# 03 - Feature Engineering

**Objective**: Create engineered features to improve model predictive power.

**Features Created**:
- Temporal features: DepHour, DepPartOfDay
- Route features: Route, StateRoute
- Categorical groupings: DistanceGroup
- Airline standardization

In [1]:
# Load cleaned data
import pandas as pd
import numpy as np

data_path = 'data/flight_data_2018_2024_cleaned.csv'
df = pd.read_csv(data_path, low_memory=False)
df.columns = df.columns.str.strip()

print(f"Loaded data shape: {df.shape}")
print(f"Target distribution:\n{df['DELAYED'].value_counts(normalize=True)}")

# Extract departure hour from CRSDepTime
df['DepHour'] = df['CRSDepTime'].astype(str).str.zfill(4).str[:2].astype(int)
print(f"\nDepHour range: {df['DepHour'].min()} - {df['DepHour'].max()}")


Loaded data shape: (582425, 46)
Target distribution:
DELAYED
0    0.616778
1    0.383222
Name: proportion, dtype: float64

DepHour range: 0 - 23


In [2]:
def part_of_day(hour):
    if 5 <= hour < 12: return "Morning"
    elif 12 <= hour < 17: return "Afternoon"
    elif 17 <= hour < 21: return "Evening"
    else: return "Night"

df['DepPartOfDay'] = df['DepHour'].apply(part_of_day)


In [3]:
df['Route'] = df['Origin'] + "_" + df['Dest']


In [4]:
df['StateRoute'] = df['OriginState'] + "_" + df['DestState']


In [5]:
# Standardize airline column (handle whitespace)
if 'Operating_Airline ' in df.columns:
    df['Airline'] = df['Operating_Airline '].str.strip()
elif 'Operating_Airline' in df.columns:
    df['Airline'] = df['Operating_Airline'].str.strip()
else:
    print("Warning: Operating_Airline column not found")

print(f"Unique airlines: {df['Airline'].nunique()}")


Unique airlines: 21


In [6]:
df['DistanceGroup'] = pd.cut(df['Distance'], 
                             bins=[0, 300, 800, 1500, 2500, 5000], 
                             labels=['Short', 'Medium', 'Long', 'VeryLong', 'UltraLong'])


In [7]:
cat_cols = [
    'Airline', 'Origin', 'Dest', 'Route', 'StateRoute',
    'DepPartOfDay', 'Month', 'DayOfWeek'
]


In [8]:
# Save engineered dataset
output_path = "data/flight_data_2018_2024_engineered.csv"
df.to_csv(output_path, index=False)

print(f"\nEngineered dataset saved to: {output_path}")
print(f"Final shape: {df.shape}")
print(f"\nNew features created:")
print(f"  - DepHour: {df['DepHour'].nunique()} unique values")
print(f"  - DepPartOfDay: {df['DepPartOfDay'].nunique()} categories")
print(f"  - Route: {df['Route'].nunique()} unique routes")
print(f"  - StateRoute: {df['StateRoute'].nunique()} unique state routes")
if 'DistanceGroup' in df.columns:
    print(f"  - DistanceGroup: {df['DistanceGroup'].nunique()} groups")
print(f"  - Airline: {df['Airline'].nunique()} airlines")

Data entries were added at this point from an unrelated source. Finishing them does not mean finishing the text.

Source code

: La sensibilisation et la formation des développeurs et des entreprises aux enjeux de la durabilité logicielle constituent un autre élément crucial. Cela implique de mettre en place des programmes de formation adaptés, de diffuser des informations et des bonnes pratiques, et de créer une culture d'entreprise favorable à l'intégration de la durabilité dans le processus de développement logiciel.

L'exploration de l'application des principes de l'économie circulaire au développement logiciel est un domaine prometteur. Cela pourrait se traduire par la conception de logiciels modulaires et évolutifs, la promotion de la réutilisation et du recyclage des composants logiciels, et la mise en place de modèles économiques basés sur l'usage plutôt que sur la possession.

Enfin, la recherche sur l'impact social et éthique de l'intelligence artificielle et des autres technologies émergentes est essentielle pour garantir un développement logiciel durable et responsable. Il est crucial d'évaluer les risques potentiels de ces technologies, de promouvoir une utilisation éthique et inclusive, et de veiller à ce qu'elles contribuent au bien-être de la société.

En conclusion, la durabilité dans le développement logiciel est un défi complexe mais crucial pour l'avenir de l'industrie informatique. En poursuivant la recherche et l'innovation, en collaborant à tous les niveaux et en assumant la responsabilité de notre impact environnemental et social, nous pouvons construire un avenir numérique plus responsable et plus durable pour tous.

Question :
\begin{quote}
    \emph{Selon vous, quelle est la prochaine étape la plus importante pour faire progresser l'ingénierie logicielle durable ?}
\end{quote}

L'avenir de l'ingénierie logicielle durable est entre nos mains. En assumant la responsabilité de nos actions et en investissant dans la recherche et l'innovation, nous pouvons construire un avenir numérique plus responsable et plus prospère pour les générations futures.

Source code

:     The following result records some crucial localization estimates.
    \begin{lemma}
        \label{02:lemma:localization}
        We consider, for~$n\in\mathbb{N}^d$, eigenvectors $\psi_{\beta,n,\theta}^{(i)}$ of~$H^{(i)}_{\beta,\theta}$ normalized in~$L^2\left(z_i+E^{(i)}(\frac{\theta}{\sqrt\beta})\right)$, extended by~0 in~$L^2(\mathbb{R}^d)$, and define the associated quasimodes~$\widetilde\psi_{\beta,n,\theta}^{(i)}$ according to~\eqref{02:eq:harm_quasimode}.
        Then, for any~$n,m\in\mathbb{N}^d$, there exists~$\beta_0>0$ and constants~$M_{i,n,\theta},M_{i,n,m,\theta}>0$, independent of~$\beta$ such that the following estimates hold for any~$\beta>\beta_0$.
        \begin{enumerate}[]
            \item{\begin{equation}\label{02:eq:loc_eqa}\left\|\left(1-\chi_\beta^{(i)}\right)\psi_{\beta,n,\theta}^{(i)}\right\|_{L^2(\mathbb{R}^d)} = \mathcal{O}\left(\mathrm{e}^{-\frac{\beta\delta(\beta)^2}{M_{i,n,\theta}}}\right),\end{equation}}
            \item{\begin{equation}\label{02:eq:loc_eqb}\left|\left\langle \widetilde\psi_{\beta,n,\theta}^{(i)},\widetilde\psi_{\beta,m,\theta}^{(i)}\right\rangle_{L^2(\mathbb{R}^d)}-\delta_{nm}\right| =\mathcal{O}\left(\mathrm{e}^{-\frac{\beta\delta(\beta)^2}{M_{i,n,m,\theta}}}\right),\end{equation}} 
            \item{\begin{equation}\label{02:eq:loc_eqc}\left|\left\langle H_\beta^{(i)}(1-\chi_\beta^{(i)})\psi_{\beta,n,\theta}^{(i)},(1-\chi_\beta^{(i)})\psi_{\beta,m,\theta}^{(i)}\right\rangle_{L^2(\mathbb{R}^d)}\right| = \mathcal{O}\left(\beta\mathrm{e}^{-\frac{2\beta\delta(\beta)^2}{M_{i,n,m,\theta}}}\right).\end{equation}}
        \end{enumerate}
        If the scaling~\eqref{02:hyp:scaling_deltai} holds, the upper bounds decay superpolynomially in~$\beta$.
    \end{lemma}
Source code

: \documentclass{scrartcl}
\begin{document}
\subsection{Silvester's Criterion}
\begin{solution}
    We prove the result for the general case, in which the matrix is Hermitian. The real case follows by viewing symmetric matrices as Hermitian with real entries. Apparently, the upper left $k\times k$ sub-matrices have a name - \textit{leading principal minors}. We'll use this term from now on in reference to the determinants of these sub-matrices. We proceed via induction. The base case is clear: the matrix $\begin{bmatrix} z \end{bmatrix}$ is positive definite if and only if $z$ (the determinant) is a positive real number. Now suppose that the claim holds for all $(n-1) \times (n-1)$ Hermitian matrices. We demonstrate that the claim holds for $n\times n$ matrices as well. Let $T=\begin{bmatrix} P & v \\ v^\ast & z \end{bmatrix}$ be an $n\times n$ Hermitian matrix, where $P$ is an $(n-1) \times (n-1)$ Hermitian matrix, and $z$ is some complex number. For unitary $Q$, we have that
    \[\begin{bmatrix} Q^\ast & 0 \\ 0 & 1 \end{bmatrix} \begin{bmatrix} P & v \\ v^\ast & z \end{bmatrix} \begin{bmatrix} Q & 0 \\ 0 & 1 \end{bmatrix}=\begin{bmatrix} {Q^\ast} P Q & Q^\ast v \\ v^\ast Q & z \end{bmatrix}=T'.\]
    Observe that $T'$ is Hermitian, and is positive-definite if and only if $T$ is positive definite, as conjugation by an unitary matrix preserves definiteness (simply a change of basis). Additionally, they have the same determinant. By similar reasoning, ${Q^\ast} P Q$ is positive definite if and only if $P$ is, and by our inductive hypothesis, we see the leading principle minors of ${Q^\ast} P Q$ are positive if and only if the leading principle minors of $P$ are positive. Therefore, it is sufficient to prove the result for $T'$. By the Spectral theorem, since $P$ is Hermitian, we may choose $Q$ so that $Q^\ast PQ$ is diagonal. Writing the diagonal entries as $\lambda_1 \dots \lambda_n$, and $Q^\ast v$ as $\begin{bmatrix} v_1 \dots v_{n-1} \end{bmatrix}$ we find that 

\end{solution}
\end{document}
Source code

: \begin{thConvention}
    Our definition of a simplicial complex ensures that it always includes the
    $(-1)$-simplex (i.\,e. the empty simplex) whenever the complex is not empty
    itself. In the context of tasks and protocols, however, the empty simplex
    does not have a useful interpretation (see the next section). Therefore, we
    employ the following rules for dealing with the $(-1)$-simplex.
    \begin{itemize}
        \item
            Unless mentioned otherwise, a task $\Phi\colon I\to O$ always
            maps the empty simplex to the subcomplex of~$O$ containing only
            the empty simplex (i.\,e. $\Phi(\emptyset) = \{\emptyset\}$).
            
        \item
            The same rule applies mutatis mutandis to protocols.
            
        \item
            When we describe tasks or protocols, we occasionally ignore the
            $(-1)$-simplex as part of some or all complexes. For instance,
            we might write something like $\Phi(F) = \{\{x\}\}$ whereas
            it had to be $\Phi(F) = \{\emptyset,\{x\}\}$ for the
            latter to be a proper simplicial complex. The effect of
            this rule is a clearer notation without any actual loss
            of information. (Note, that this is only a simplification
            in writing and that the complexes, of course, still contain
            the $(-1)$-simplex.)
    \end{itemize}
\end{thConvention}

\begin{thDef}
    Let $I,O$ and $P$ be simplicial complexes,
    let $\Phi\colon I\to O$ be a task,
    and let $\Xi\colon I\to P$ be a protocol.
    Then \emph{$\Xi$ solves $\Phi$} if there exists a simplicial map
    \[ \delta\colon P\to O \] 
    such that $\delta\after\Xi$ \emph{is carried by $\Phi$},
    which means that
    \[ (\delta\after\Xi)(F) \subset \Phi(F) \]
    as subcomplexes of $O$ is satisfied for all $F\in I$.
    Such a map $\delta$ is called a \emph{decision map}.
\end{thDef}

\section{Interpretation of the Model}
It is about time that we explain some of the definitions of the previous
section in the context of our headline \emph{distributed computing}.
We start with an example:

Engineered dataset saved to: data/flight_data_2018_2024_engineered.csv
Final shape: (582425, 51)

New features created:
  - DepHour: 24 unique values
  - DepPartOfDay: 4 categories
  - Route: 5880 unique routes
  - StateRoute: 1252 unique state routes
  - DistanceGroup: 5 groups
  - Airline: 21 airlines